"Se vós não tendes salgema, não entreis neste poema". A advertência de Jorge de Lima serve também para o leitor destas duas novelas de Maria José Limeira, ora reunidas num volume. Com efeito, é um mundo insólito o que se revela a quem se adentra nestas páginas.
Um mundo insólito e perturbador.
É que Maria José Limeira coloca seus personagens numa situação-limite. Não que a narrativa vá se desenvolvendo até chegar a este ponto-chave. É já a partir do primeiro instante que esta altitude é fixada. Não existirá, assim, uma evolução dramática do personagem, mas um situar-se deste num círculo que se fecha.
Um tema é relevante na ficção de Maria José Limeira: o da solidão humana, como se. esta fosse o próprio estigma da condição do homem.
Salomão o personagem de "Salomão, meu Cão" - vive todos os seus instantes dentro deste círculo, do qual não lhe é possível escapar. A solidão lhe é condicionada, mas, alcançado o momento da libertação, por uma via extremamente dolorosa, é uma solidão maior que encontra à sua frente. Da solidão particular individual, ele chega, através de corredores vazios, à solidão cósmica. É certo que nesta narrativa interessou à escritora uma reflexão além do personagem.
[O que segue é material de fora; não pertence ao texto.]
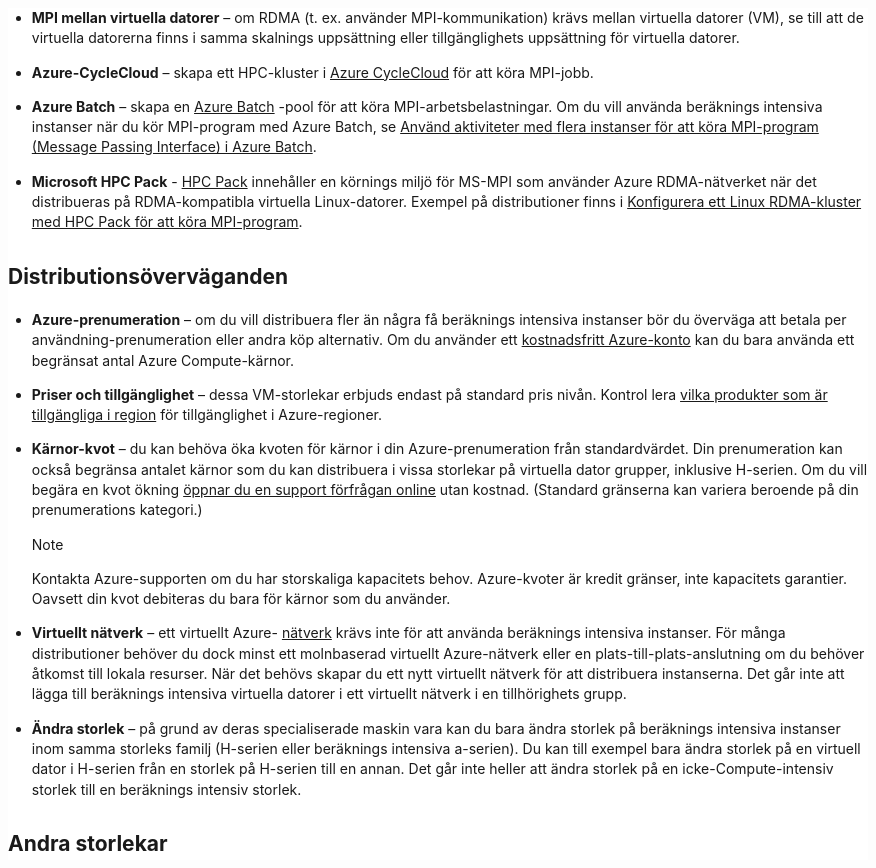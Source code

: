 - **MPI mellan virtuella datorer** – om RDMA (t. ex. använder MPI-kommunikation) krävs mellan virtuella datorer (VM), se till att de virtuella datorerna finns i samma skalnings uppsättning eller tillgänglighets uppsättning för virtuella datorer.

- **Azure-CycleCloud** – skapa ett HPC-kluster i [Azure CycleCloud](/azure/cyclecloud/) för att köra MPI-jobb.

- **Azure Batch** – skapa en [Azure Batch](/azure/batch/) -pool för att köra MPI-arbetsbelastningar. Om du vill använda beräknings intensiva instanser när du kör MPI-program med Azure Batch, se [Använd aktiviteter med flera instanser för att köra MPI-program (Message Passing Interface) i Azure Batch](../batch/batch-mpi.md).

- **Microsoft HPC Pack**  -  [HPC Pack](https://docs.microsoft.com/powershell/high-performance-computing/overview) innehåller en körnings miljö för MS-MPI som använder Azure RDMA-nätverket när det distribueras på RDMA-kompatibla virtuella Linux-datorer. Exempel på distributioner finns i [Konfigurera ett Linux RDMA-kluster med HPC Pack för att köra MPI-program](https://docs.microsoft.com/powershell/high-performance-computing/hpcpack-linux-openfoam).

## <a name="deployment-considerations"></a>Distributionsöverväganden

- **Azure-prenumeration** – om du vill distribuera fler än några få beräknings intensiva instanser bör du överväga att betala per användning-prenumeration eller andra köp alternativ. Om du använder ett [kostnadsfritt Azure-konto](https://azure.microsoft.com/free/) kan du bara använda ett begränsat antal Azure Compute-kärnor.

- **Priser och tillgänglighet** – dessa VM-storlekar erbjuds endast på standard pris nivån. Kontrol lera [vilka produkter som är tillgängliga i region](https://azure.microsoft.com/global-infrastructure/services/) för tillgänglighet i Azure-regioner.

- **Kärnor-kvot** – du kan behöva öka kvoten för kärnor i din Azure-prenumeration från standardvärdet. Din prenumeration kan också begränsa antalet kärnor som du kan distribuera i vissa storlekar på virtuella dator grupper, inklusive H-serien. Om du vill begära en kvot ökning [öppnar du en support förfrågan online](../azure-supportability/how-to-create-azure-support-request.md) utan kostnad. (Standard gränserna kan variera beroende på din prenumerations kategori.)

  > [!NOTE]
  > Kontakta Azure-supporten om du har storskaliga kapacitets behov. Azure-kvoter är kredit gränser, inte kapacitets garantier. Oavsett din kvot debiteras du bara för kärnor som du använder.
  
- **Virtuellt nätverk** – ett virtuellt Azure- [nätverk](https://azure.microsoft.com/documentation/services/virtual-network/) krävs inte för att använda beräknings intensiva instanser. För många distributioner behöver du dock minst ett molnbaserad virtuellt Azure-nätverk eller en plats-till-plats-anslutning om du behöver åtkomst till lokala resurser. När det behövs skapar du ett nytt virtuellt nätverk för att distribuera instanserna. Det går inte att lägga till beräknings intensiva virtuella datorer i ett virtuellt nätverk i en tillhörighets grupp.

- **Ändra storlek** – på grund av deras specialiserade maskin vara kan du bara ändra storlek på beräknings intensiva instanser inom samma storleks familj (H-serien eller beräknings intensiva a-serien). Du kan till exempel bara ändra storlek på en virtuell dator i H-serien från en storlek på H-serien till en annan. Det går inte heller att ändra storlek på en icke-Compute-intensiv storlek till en beräknings intensiv storlek.  


## <a name="other-sizes"></a>Andra storlekar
Mas, é através dele que o mundo que se pretendia revelar é explicitado.
Em "Olho no Vidro" - segunda novela deste volume e que dá titulo ao livro - é ainda a solidão o tema determinante. A trajetória de Ana Rosa, da infância à velhice, traz esta marca: a da incomunicabilidade entre os seres, daí a sua reflexão: eu também tenho olhos duros. Se tema principal, ou pelo menos o que primeiro aflora à percepção do leitor, não é a solidão o motivo único dessas narrativas. É todo um amálgama de situações, são correntes diversas que se entrecruzam, chocam-se e fluem, formando um es- tranho labirinto, às vezes ilógico, mas sempre sensível. Também labiríntica é a linguagem. E se a escritora usa sempre o processo de fluxo da consciência, não poderia ser diferente esta linguagem, que é o próprio modo de percepção e de expressão dos personagens. Portanto, o modo de revelá-los. A sensibilidade da escritora o seu domínio narrativo faz-se neste processo de revelar personagens através da própria linguagem deles. Assim, é uma linguagem expressionista, de timbre torturado, e que se desenvolve num ritmo nervoso, mas lento. Em Maria José Limeira, o discurso narrativo tem essa peculiaridade: o de não afastar-se do personagem criado. O personagem é o discurso. Daí a veracidade dessa ficção.